The pick and roll play is widely used when the teams are playing man-on-man defense. It’s critical that you understand it because if you’re not using it, you’re leaving a lot of open shots on the table.
I mean this play can totally brake a tight pressure defense and they won’t know what hit them. Okay, any 2 of the 5 players in a team can do the pick & roll. Here’s how it goes:
Player number 1 is the dribbler and player number 2 is his teammate. As player number 1 dribbles and the defender is guarding him, player number 2 will set a block for him (his teammate).
This part of the action is the “pick”. The defender probably won’t anticipate the block because he’s got his eyes fixed on the ball and he has 2 options.
He either stops at the block that’s been set up by player number 2 or goes around him to catch up with player number 1 (his man – the one he was guarding).

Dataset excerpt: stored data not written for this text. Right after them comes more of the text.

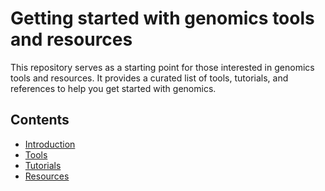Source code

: # Getting started with genomics tools and resources
This repository serves as a starting point for those interested in genomics tools and resources. It provides a curated list of tools, tutorials, and references to help you get started with genomics.

## Contents

- [Introduction](#introduction)
- [Tools](#tools)
- [Tutorials](#tutorials)
- [Resources](#resources)
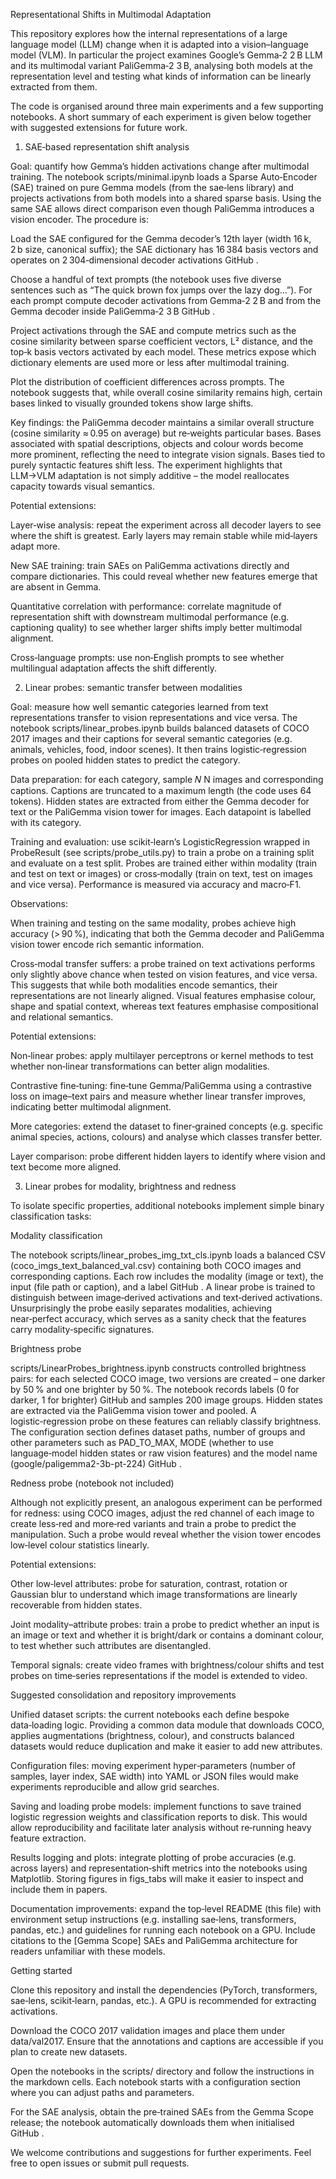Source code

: Representational Shifts in Multimodal Adaptation

This repository explores how the internal representations of a large language model (LLM) change when it is adapted into a vision–language model (VLM). In particular the project examines Google’s Gemma‑2 2 B LLM and its multimodal variant PaliGemma‑2 3 B, analysing both models at the representation level and testing what kinds of information can be linearly extracted from them.

The code is organised around three main experiments and a few supporting notebooks. A short summary of each experiment is given below together with suggested extensions for future work.

1. SAE‑based representation shift analysis

Goal: quantify how Gemma’s hidden activations change after multimodal training. The notebook scripts/minimal.ipynb loads a Sparse Auto‑Encoder (SAE) trained on pure Gemma models (from the sae‑lens
 library) and projects activations from both models into a shared sparse basis. Using the same SAE allows direct comparison even though PaliGemma introduces a vision encoder. The procedure is:

Load the SAE configured for the Gemma decoder’s 12th layer (width 16 k, 2 b size, canonical suffix); the SAE dictionary has 16 384 basis vectors and operates on 2 304‑dimensional decoder activations
GitHub
.

Choose a handful of text prompts (the notebook uses five diverse sentences such as “The quick brown fox jumps over the lazy dog…”). For each prompt compute decoder activations from Gemma‑2 2 B and from the Gemma decoder inside PaliGemma‑2 3 B
GitHub
.

Project activations through the SAE and compute metrics such as the cosine similarity between sparse coefficient vectors, L² distance, and the top‑k basis vectors activated by each model. These metrics expose which dictionary elements are used more or less after multimodal training.

Plot the distribution of coefficient differences across prompts. The notebook suggests that, while overall cosine similarity remains high, certain bases linked to visually grounded tokens show large shifts.

Key findings: the PaliGemma decoder maintains a similar overall structure (cosine similarity ≈ 0.95 on average) but re‑weights particular bases. Bases associated with spatial descriptions, objects and colour words become more prominent, reflecting the need to integrate vision signals. Bases tied to purely syntactic features shift less. The experiment highlights that LLM→VLM adaptation is not simply additive – the model reallocates capacity towards visual semantics.

Potential extensions:

Layer‑wise analysis: repeat the experiment across all decoder layers to see where the shift is greatest. Early layers may remain stable while mid‑layers adapt more.

New SAE training: train SAEs on PaliGemma activations directly and compare dictionaries. This could reveal whether new features emerge that are absent in Gemma.

Quantitative correlation with performance: correlate magnitude of representation shift with downstream multimodal performance (e.g. captioning quality) to see whether larger shifts imply better multimodal alignment.

Cross‑language prompts: use non‑English prompts to see whether multilingual adaptation affects the shift differently.

2. Linear probes: semantic transfer between modalities

Goal: measure how well semantic categories learned from text representations transfer to vision representations and vice versa. The notebook scripts/linear_probes.ipynb builds balanced datasets of COCO 2017 images and their captions for several semantic categories (e.g. animals, vehicles, food, indoor scenes). It then trains logistic‑regression probes on pooled hidden states to predict the category.

Data preparation: for each category, sample 
𝑁
N images and corresponding captions. Captions are truncated to a maximum length (the code uses 64 tokens). Hidden states are extracted from either the Gemma decoder for text or the PaliGemma vision tower for images. Each datapoint is labelled with its category.

Training and evaluation: use scikit‑learn’s LogisticRegression wrapped in ProbeResult (see scripts/probe_utils.py) to train a probe on a training split and evaluate on a test split. Probes are trained either within modality (train and test on text or images) or cross‑modally (train on text, test on images and vice versa). Performance is measured via accuracy and macro‑F1.

Observations:

When training and testing on the same modality, probes achieve high accuracy (> 90 %), indicating that both the Gemma decoder and PaliGemma vision tower encode rich semantic information.

Cross‑modal transfer suffers: a probe trained on text activations performs only slightly above chance when tested on vision features, and vice versa. This suggests that while both modalities encode semantics, their representations are not linearly aligned. Visual features emphasise colour, shape and spatial context, whereas text features emphasise compositional and relational semantics.

Potential extensions:

Non‑linear probes: apply multilayer perceptrons or kernel methods to test whether non‑linear transformations can better align modalities.

Contrastive fine‑tuning: fine‑tune Gemma/PaliGemma using a contrastive loss on image–text pairs and measure whether linear transfer improves, indicating better multimodal alignment.

More categories: extend the dataset to finer‑grained concepts (e.g. specific animal species, actions, colours) and analyse which classes transfer better.

Layer comparison: probe different hidden layers to identify where vision and text become more aligned.

3. Linear probes for modality, brightness and redness

To isolate specific properties, additional notebooks implement simple binary classification tasks:

Modality classification

The notebook scripts/linear_probes_img_txt_cls.ipynb loads a balanced CSV (coco_imgs_text_balanced_val.csv) containing both COCO images and corresponding captions. Each row includes the modality (image or text), the input (file path or caption), and a label
GitHub
. A linear probe is trained to distinguish between image‑derived activations and text‑derived activations. Unsurprisingly the probe easily separates modalities, achieving near‑perfect accuracy, which serves as a sanity check that the features carry modality‑specific signatures.

Brightness probe

scripts/LinearProbes_brightness.ipynb constructs controlled brightness pairs: for each selected COCO image, two versions are created – one darker by 50 % and one brighter by 50 %. The notebook records labels (0 for darker, 1 for brighter)
GitHub
 and samples 200 image groups. Hidden states are extracted via the PaliGemma vision tower and pooled. A logistic‑regression probe on these features can reliably classify brightness. The configuration section defines dataset paths, number of groups and other parameters such as PAD_TO_MAX, MODE (whether to use language‑model hidden states or raw vision features) and the model name (google/paligemma2-3b-pt-224)
GitHub
.

Redness probe (notebook not included)

Although not explicitly present, an analogous experiment can be performed for redness: using COCO images, adjust the red channel of each image to create less‑red and more‑red variants and train a probe to predict the manipulation. Such a probe would reveal whether the vision tower encodes low‑level colour statistics linearly.

Potential extensions:

Other low‑level attributes: probe for saturation, contrast, rotation or Gaussian blur to understand which image transformations are linearly recoverable from hidden states.

Joint modality–attribute probes: train a probe to predict whether an input is an image or text and whether it is bright/dark or contains a dominant colour, to test whether such attributes are disentangled.

Temporal signals: create video frames with brightness/colour shifts and test probes on time‑series representations if the model is extended to video.

Suggested consolidation and repository improvements

Unified dataset scripts: the current notebooks each define bespoke data‑loading logic. Providing a common data module that downloads COCO, applies augmentations (brightness, colour), and constructs balanced datasets would reduce duplication and make it easier to add new attributes.

Configuration files: moving experiment hyper‑parameters (number of samples, layer index, SAE width) into YAML or JSON files would make experiments reproducible and allow grid searches.

Saving and loading probe models: implement functions to save trained logistic regression weights and classification reports to disk. This would allow reproducibility and facilitate later analysis without re‑running heavy feature extraction.

Results logging and plots: integrate plotting of probe accuracies (e.g. across layers) and representation‑shift metrics into the notebooks using Matplotlib. Storing figures in figs_tabs will make it easier to inspect and include them in papers.

Documentation improvements: expand the top‑level README (this file) with environment setup instructions (e.g. installing sae‑lens, transformers, pandas, etc.) and guidelines for running each notebook on a GPU. Include citations to the [Gemma Scope] SAEs and PaliGemma architecture for readers unfamiliar with these models.

Getting started

Clone this repository and install the dependencies (PyTorch, transformers, sae‑lens, scikit‑learn, pandas, etc.). A GPU is recommended for extracting activations.

Download the COCO 2017 validation images and place them under data/val2017. Ensure that the annotations and captions are accessible if you plan to create new datasets.

Open the notebooks in the scripts/ directory and follow the instructions in the markdown cells. Each notebook starts with a configuration section where you can adjust paths and parameters.

For the SAE analysis, obtain the pre‑trained SAEs from the Gemma Scope
 release; the notebook automatically downloads them when initialised
GitHub
.

We welcome contributions and suggestions for further experiments. Feel free to open issues or submit pull requests.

If the defender chooses option number 1, then player number 1 will have an open shot or he might have enough space to cut to the basket or pass someone else the ball. But if the defender chooses option number 2, which is to go around player number 2, then player number 2 can execute the “roll”. With his foot that is the farthest from the basket he’ll go toward the it and receive the pass from player number 1.
If there’s a chemistry between these 2 players, they should execute the pick & roll perfectly. Sometimes the defense will “read” your intentions, sometimes they won’t but every time you do it, you’re getting better at it and you’re becoming used to catch on those little signals that both your teammates and the “defense” are telling you.